Exercise
Would you copy each line of the records that includes the word "Hamoye"?

Dataset excerpts
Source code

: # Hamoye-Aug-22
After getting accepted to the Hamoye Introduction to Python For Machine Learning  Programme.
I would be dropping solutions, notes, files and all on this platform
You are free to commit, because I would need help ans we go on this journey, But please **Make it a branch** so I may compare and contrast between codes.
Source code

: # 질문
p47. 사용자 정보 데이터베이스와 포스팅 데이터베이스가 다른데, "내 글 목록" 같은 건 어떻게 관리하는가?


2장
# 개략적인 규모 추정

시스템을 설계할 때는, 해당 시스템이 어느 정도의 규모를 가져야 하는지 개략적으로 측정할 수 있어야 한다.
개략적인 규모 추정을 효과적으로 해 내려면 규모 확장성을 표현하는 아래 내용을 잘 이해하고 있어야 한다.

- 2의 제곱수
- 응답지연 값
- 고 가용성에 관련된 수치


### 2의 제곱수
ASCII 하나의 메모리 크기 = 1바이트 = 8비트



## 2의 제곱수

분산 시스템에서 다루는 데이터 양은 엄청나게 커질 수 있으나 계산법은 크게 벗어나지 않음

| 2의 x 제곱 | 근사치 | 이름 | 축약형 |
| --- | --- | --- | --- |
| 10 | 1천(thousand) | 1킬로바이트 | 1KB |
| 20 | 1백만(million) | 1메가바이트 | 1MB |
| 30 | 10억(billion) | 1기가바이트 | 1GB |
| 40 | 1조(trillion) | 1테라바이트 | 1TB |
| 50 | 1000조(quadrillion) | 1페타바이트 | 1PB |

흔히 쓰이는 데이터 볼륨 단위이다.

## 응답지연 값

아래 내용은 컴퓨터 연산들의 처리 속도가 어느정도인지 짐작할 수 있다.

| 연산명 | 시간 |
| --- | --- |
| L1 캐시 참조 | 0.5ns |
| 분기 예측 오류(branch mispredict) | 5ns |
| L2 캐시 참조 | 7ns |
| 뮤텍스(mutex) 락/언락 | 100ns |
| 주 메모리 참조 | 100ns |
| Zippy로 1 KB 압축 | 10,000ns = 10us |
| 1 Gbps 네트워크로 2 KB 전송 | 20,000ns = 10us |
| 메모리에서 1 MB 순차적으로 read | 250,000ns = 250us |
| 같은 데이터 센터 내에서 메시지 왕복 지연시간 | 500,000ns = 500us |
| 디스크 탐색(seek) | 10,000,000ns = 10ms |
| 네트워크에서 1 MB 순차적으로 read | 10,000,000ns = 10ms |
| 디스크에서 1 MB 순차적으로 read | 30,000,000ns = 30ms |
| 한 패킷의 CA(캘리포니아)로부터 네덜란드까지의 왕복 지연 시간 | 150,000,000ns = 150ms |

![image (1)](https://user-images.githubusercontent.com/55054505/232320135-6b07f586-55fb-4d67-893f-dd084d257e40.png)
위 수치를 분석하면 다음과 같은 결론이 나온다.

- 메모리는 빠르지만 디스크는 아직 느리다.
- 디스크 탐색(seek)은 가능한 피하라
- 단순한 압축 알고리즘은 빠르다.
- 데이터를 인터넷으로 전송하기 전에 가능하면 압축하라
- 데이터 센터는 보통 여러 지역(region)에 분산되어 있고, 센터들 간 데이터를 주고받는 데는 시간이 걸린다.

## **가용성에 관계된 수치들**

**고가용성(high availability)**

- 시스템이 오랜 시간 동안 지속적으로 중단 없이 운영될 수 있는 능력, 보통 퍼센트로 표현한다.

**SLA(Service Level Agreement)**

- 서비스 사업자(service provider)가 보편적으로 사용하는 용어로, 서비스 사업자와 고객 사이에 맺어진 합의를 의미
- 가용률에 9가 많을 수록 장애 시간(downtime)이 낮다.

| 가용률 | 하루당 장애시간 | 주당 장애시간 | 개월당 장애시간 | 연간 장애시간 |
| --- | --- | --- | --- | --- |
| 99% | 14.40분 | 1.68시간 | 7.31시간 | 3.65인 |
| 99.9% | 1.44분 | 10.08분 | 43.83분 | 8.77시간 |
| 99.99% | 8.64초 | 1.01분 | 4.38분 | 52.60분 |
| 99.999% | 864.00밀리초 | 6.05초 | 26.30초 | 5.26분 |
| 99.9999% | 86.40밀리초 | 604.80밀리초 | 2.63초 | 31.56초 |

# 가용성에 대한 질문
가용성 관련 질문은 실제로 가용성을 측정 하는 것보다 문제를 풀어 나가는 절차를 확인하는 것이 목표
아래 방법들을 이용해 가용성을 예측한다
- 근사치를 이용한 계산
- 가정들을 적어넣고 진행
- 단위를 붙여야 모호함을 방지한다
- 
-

Output for this exercise
: # Hamoye-Aug-22
After getting accepted to the Hamoye Introduction to Python For Machine Learning  Programme.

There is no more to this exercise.